For DEX hot paths, the dominant costs are typically: 1-2 SLOADs (slot0), 1-2 SSTOREs (updated slot0 + fee growth), token transfers (each = CALL + receiving contract logic). Optimizing past that requires Yul or architecture change.

Storage layout & packing

Solidity's auto-layout rules:

  • Variables occupy slots in declaration order.
  • Smaller-than-32-byte variables pack into the same slot if they fit.
  • Structs follow the same rule, slot-internally.
  • Mappings and dynamic arrays consume one slot for their root; the actual data lives at keccak(key, slot).
// BAD — three slots
contract Bad {
    uint128 a;   // slot 0
    uint256 b;   // slot 1  (uint128 a can't pack with uint256 b)
    uint128 c;   // slot 2
}

// GOOD — two slots
contract Good {
    uint128 a;   // slot 0 — lower 16 bytes
    uint128 c;   // slot 0 — upper 16 bytes (packs!)
    uint256 b;   // slot 1
}

// BEST for hot reads — one slot
struct Slot0 {
    uint160 sqrtPriceX96;
    int24   tick;
    uint16  obsIndex;
    uint16  obsCardinality;
    uint16  obsCardinalityNext;
    uint8   feeProtocol;
    bool    unlocked;
} // 248 bits → 1 slot

The forge inspect <Contract> storage-layout command shows the layout. Read it for every contract you touch.

Calldata vs memory

Calldata is read-only, externally provided, and free to read (other than the 4-or-16 gas/byte transmission cost the user already paid). Memory must be allocated, written, and grows quadratically in expansion cost.

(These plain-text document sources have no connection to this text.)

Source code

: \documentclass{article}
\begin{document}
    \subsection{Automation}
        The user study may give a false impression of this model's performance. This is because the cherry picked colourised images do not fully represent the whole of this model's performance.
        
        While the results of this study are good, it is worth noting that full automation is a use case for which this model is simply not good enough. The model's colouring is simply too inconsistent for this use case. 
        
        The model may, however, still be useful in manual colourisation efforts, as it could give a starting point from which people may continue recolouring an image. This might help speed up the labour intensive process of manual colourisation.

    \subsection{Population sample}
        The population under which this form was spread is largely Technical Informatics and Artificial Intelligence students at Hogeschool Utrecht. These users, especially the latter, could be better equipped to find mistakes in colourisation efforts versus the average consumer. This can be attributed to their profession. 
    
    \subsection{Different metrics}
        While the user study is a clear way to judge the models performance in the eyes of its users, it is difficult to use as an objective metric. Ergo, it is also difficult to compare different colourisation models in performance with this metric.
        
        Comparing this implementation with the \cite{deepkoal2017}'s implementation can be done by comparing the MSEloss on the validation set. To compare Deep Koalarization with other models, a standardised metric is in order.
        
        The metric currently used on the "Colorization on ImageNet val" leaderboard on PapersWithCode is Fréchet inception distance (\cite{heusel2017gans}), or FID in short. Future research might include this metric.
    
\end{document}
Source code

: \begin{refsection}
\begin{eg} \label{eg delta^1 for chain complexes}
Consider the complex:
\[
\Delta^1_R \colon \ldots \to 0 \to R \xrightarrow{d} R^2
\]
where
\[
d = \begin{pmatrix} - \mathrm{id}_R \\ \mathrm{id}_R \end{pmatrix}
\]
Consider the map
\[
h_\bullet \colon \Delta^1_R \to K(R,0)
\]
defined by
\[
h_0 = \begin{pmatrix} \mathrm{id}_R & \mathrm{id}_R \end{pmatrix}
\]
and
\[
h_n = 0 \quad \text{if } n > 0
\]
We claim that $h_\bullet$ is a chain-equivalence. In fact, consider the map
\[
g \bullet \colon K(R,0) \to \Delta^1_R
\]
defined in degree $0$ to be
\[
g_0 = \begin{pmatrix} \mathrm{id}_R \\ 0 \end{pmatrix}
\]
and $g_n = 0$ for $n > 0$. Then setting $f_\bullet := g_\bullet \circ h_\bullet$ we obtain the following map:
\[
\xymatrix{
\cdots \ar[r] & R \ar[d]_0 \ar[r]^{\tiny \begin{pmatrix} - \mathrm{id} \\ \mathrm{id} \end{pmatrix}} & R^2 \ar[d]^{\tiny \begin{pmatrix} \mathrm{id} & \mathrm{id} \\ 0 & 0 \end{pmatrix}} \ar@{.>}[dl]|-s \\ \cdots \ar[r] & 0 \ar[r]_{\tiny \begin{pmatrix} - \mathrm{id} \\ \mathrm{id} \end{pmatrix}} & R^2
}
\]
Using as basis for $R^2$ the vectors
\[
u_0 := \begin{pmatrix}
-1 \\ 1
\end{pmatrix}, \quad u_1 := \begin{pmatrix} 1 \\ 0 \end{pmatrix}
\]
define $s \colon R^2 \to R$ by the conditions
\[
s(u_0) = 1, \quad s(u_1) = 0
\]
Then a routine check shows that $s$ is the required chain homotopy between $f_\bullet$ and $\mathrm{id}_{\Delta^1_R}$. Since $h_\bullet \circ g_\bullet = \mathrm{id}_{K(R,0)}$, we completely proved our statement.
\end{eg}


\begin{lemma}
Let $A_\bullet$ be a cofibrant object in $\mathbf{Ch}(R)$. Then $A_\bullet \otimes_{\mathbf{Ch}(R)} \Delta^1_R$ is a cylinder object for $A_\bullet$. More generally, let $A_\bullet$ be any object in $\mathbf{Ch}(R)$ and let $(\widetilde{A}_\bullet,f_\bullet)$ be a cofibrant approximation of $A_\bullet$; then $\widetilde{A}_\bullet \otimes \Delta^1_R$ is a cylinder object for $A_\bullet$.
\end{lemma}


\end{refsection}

// Memory copy — wastes gas
function quote(uint256[] memory amounts) external view returns (uint256) {
    return amounts[0] * 2;
}

// Calldata read — cheap
function quote(uint256[] calldata amounts) external view returns (uint256) {
    return amounts[0] * 2;
}

Rule of thumb: every external function with a complex parameter (struct, array, bytes) should default to calldata unless you need to mutate it.

Memory cost is roughly:

cost(words) = 3·words + words²/512

The quadratic term bites at large allocations. A 10KB memory region costs ~330 gas; a 100KB region costs ~2,300 gas per access.

Function selector ordering

Solidity's dispatcher does a linear search of selectors. Each comparison costs ~22 gas. So the 10th-listed function on your contract pays ~200 gas more on every call than the 1st.

For a router with 20 selectors where swapExactTokensForTokens is hit 90% of the time, that's free gas if you reorder.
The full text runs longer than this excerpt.